== ENTRIES SUPPLIED

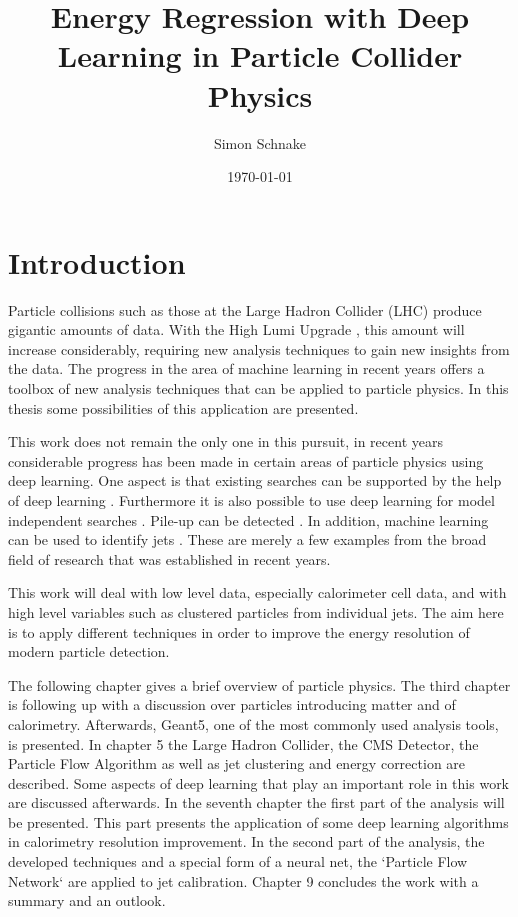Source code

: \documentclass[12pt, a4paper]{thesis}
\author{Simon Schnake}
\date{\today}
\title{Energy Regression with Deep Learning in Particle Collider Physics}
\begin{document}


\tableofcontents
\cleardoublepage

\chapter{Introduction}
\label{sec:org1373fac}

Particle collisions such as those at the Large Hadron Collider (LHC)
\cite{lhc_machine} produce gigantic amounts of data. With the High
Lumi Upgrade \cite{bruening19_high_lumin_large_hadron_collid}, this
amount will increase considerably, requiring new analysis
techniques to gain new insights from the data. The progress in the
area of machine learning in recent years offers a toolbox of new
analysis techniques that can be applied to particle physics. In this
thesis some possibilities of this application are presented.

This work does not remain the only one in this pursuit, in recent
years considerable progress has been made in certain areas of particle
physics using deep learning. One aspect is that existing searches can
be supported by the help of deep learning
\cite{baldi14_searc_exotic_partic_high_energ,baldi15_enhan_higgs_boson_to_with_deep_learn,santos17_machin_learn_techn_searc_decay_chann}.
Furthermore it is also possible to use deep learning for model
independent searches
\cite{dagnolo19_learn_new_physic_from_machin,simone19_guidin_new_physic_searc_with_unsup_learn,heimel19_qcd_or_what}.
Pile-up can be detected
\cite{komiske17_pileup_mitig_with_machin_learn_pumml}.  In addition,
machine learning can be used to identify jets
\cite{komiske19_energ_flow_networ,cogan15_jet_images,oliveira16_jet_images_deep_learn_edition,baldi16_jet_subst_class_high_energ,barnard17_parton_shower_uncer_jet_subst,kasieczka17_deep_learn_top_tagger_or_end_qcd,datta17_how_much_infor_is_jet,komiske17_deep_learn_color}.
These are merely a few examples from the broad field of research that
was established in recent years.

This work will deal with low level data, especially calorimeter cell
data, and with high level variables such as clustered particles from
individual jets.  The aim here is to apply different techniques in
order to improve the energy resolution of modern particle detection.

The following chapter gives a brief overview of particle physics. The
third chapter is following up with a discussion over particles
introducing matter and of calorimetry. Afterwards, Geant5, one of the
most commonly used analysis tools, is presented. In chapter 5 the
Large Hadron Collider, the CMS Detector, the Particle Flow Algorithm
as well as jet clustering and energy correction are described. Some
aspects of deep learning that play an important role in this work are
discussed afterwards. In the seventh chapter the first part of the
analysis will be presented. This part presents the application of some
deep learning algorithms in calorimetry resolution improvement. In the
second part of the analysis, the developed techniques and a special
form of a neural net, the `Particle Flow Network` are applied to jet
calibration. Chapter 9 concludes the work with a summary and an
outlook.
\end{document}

====
== ENTRIES SUPPLIED

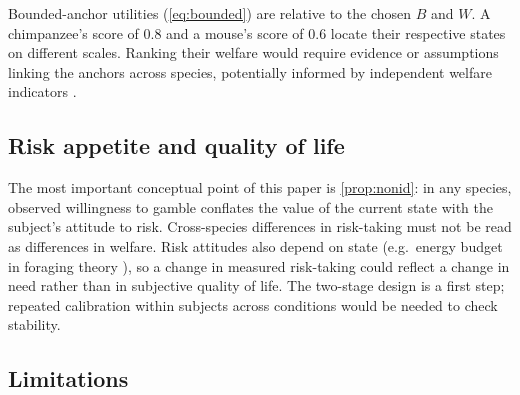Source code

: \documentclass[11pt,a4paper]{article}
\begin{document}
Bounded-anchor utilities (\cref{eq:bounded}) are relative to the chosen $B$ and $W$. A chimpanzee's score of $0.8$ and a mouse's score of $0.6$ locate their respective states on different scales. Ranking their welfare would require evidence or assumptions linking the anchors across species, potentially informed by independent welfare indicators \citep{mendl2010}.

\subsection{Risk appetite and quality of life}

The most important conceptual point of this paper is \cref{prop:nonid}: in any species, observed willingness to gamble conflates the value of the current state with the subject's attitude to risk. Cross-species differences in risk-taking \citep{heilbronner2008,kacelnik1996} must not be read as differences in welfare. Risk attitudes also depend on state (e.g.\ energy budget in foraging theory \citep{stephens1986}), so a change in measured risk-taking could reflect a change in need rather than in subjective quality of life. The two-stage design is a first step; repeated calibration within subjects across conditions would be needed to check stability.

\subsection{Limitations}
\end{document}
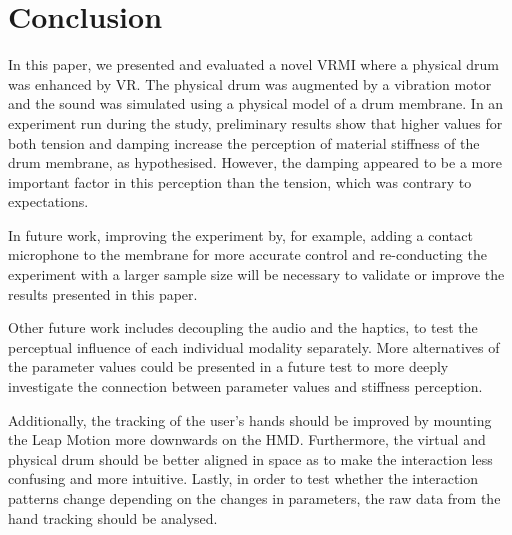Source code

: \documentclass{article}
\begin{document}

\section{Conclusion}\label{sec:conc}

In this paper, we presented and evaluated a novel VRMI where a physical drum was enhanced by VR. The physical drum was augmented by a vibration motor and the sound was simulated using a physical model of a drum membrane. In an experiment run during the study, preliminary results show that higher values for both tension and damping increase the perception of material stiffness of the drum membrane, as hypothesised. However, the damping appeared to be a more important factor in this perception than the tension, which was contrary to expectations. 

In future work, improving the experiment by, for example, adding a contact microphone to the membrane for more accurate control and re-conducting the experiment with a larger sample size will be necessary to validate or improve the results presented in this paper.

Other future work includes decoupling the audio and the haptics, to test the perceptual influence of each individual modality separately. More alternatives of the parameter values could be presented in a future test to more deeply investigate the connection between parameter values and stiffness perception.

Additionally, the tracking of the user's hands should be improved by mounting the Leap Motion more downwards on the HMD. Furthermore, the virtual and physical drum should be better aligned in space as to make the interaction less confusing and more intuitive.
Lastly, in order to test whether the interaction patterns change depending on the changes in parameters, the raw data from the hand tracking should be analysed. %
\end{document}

====
== ENTRIES SUPPLIED

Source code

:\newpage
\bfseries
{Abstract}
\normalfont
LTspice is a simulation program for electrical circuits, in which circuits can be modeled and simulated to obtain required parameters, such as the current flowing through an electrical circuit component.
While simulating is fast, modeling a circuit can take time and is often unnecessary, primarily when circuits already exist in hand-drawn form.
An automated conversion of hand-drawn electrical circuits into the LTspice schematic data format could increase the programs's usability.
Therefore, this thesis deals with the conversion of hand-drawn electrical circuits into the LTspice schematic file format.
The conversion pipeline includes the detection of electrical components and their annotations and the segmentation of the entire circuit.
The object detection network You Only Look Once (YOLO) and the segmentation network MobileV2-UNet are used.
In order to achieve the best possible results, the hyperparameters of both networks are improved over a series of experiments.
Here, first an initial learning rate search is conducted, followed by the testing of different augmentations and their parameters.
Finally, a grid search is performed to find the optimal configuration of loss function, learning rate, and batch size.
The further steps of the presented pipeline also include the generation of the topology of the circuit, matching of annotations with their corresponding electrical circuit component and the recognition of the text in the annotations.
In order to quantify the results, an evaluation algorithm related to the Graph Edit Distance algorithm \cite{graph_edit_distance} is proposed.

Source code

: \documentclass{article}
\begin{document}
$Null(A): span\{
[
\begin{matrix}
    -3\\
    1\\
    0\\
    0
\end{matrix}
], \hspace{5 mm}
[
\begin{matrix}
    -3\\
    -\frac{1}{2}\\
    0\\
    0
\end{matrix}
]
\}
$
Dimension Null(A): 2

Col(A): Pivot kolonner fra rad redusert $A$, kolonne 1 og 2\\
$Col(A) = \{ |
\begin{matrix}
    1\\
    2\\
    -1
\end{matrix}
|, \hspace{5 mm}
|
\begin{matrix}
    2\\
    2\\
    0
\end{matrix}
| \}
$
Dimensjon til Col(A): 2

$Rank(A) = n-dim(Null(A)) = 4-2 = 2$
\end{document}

====

■ **TASK DETAILS**
From the line holding "Other future work" to the line holding "Additionally, the tracking", inclusive, restate each line above exactly as written.

■ **EXERCISE ANSWER**
Other future work includes decoupling the audio and the haptics, to test the perceptual influence of each individual modality separately. More alternatives of the parameter values could be presented in a future test to more deeply investigate the connection between parameter values and stiffness perception.

Additionally, the tracking of the user's hands should be improved by mounting the Leap Motion more downwards on the HMD. Furthermore, the virtual and physical drum should be better aligned in space as to make the interaction less confusing and more intuitive.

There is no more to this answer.